The [c]ourt should grant Plaintiffs’ motion for leave to amend because: (1) Plaintiffs have a good-faith basis to add claims under the 2007-2008 D&O Policy and the Employed Lawyer[s] Policy because [Defendant] has breached . . . its coverage obligations under these policies;[4] (2) [Defendant] will not be prejudiced by amendment; and (3) amendment is not futile.
. . . [I]n granting [Defendant] summary judgment [on Plaintiffs’] claim for coverage under Coverage C . . . in the 2009-2010 D&O Policy, the [c]ourt opened the prospect for coverage under the 2007-2008 D&O Policy, causing Plaintiffs to give notice under [the 2007-2008 D&O Policy].

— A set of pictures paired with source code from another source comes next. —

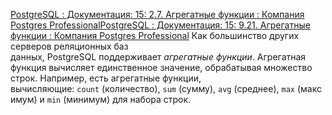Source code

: [PostgreSQL : Документация: 15: 2.7. Агрегатные функции : Компания Postgres Professional](https://postgrespro.ru/docs/postgresql/15/tutorial-agg)[PostgreSQL : Документация: 15: 9.21. Агрегатные функции : Компания Postgres Professional](https://postgrespro.ru/docs/postgresql/15/functions-aggregate)
Как большинство других серверов реляционных баз данных, PostgreSQL поддерживает _агрегатные функции_. Агрегатная функция вычисляет единственное значение, обрабатывая множество строк. Например, есть агрегатные функции, вычисляющие: `count` (количество), `sum` (сумму), `avg` (среднее), `max` (максимум) и `min` (минимум) для набора строк.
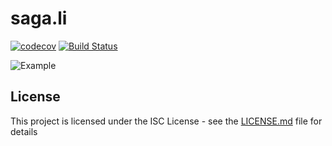 # saga.li

[![codecov](https://codecov.io/gh/conblem/saga.li/branch/master/graph/badge.svg)](https://codecov.io/gh/conblem/saga.li)
[![Build Status](https://circleci.com/gh/conblem/saga.li.svg?style=shield)](https://circleci.com/gh/conblem/saga.li)

<!---
import { render } from "preact";
import createStore, { put, get } from "saga.li";

const state = {
  count: 0
};
const actions = {
  increment: function*() {
    const { count } = yield get();
    yield put({ count: count + 1 });
  }
};

const { StoreProvider, connect } = createStore(state, actions);


const mapStateToProps = ({ count }) => ({ count });
const mapActionsToProps = ({ increment }) => ({ increment });

const Counter = connect(mapStateToProps, mapActionsToProps)(
  ({ increment, count }) => (
    <div>
      <button onclick={increment}>+</button>
      {count}
    </div>
  )
);


const App = () => (
  <StoreProvider>
    <Counter />
  </StoreProvider>
);

render(<App />, document.body);
-->

![Example](https://pbs.twimg.com/media/Dd0yMIgVAAANvaM.png:large)

## License

This project is licensed under the ISC License - see the [LICENSE.md](LICENSE.md) file for details
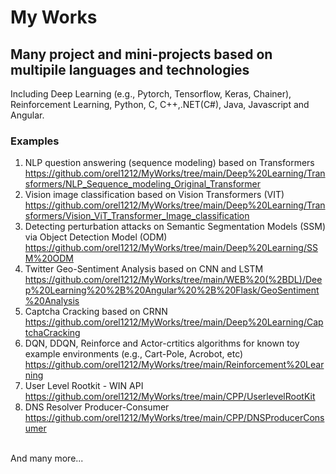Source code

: # My Works
## Many project and mini-projects based on multipile languages and technologies
Including Deep Learning (e.g., Pytorch, Tensorflow, Keras, Chainer), Reinforcement Learning, Python, C, C++,.NET(C#), Java, Javascript and Angular.
### Examples
1. NLP question answering (sequence modeling) based on Transformers  <br><a>https://github.com/orel1212/MyWorks/tree/main/Deep%20Learning/Transformers/NLP_Sequence_modeling_Original_Transformer</a> <br>
2. Vision image classification based on Vision Transformers (VIT) <br>
<a>https://github.com/orel1212/MyWorks/tree/main/Deep%20Learning/Transformers/Vision_ViT_Transformer_Image_classification</a> <br>
3. Detecting perturbation attacks on Semantic Segmentation Models (SSM) via Object Detection Model (ODM) <br>
<a>https://github.com/orel1212/MyWorks/tree/main/Deep%20Learning/SSM%20ODM</a> <br>
4. Twitter Geo-Sentiment Analysis based on CNN and LSTM <br>
<a>https://github.com/orel1212/MyWorks/tree/main/WEB%20(%2BDL)/Deep%20Learning%20%2B%20Angular%20%2B%20Flask/GeoSentiment%20Analysis</a> <br>
5. Captcha Cracking based on CRNN <br>
<a>https://github.com/orel1212/MyWorks/tree/main/Deep%20Learning/CaptchaCracking</a> <br>
6. DQN, DDQN, Reinforce and Actor-crtitics algorithms for known toy example environments (e.g., Cart-Pole, Acrobot, etc)<br>
<a>https://github.com/orel1212/MyWorks/tree/main/Reinforcement%20Learning</a> <br>
7. User Level Rootkit - WIN API <br>
<a>https://github.com/orel1212/MyWorks/tree/main/CPP/UserlevelRootKit</a> <br>
8. DNS Resolver Producer-Consumer <br>
<a>https://github.com/orel1212/MyWorks/tree/main/CPP/DNSProducerConsumer</a> <br>
<br>
And many more...
 
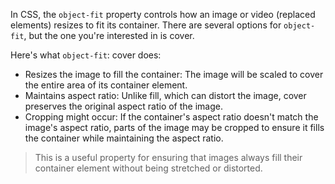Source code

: 
In CSS, the `object-fit` property controls how an image or video (replaced elements) resizes to fit its container.  There are several options for `object-fit`, but the one you're interested in is cover.

Here's what `object-fit`: cover does:

- Resizes the image to fill the container: The image will be scaled to cover the entire area of its container element.
- Maintains aspect ratio: Unlike fill, which can distort the image, cover preserves the original aspect ratio of the image.
- Cropping might occur: If the container's aspect ratio doesn't match the image's aspect ratio, parts of the image may be cropped to ensure it fills the container while maintaining the aspect ratio.
>This is a useful property for ensuring that images always fill their container element without being stretched or distorted.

(ECF No. 90-1, at 4-5). Plaintiffs further assert that “granting Plaintiffs’ motion to amend will promote interests of judicial economy by allowing disputes over coverage under all three [p]olicies to be resolved in one litigation, thereby avoiding costly and unnecessarily duplicative litigation and the possibility of inconsistent results.” (Id. at 5). In the pending motion, however, Plaintiffs neglect to consider Rule 16(b) and their burden to show good cause to modify the existing scheduling order.

         According to Defendant, Plaintiffs’ failure to address good cause under Rule 16(b) in their pending motion is alone sufficient to warrant denial. Defendant argues that:

Plaintiffs would not have been able to meet their burden . . . because they cannot show that they were diligent in seeking leave to amend in light of their admission that they believed, as far back as 2010, that the 2007-2008 D&O Policy and the . . . Employed Lawyers Policy covered the Feld Litigation. Despite this belief, Plaintiffs waited more than two years after the [s]cheduling [o]rder deadline for amendments, close to a year after the 15-month discovery period ended, and nearly two months after this [c]ourt decided [Defendant’s] dispositive motion, to file a [m]otion for [l]eave to [a]mend their complaint.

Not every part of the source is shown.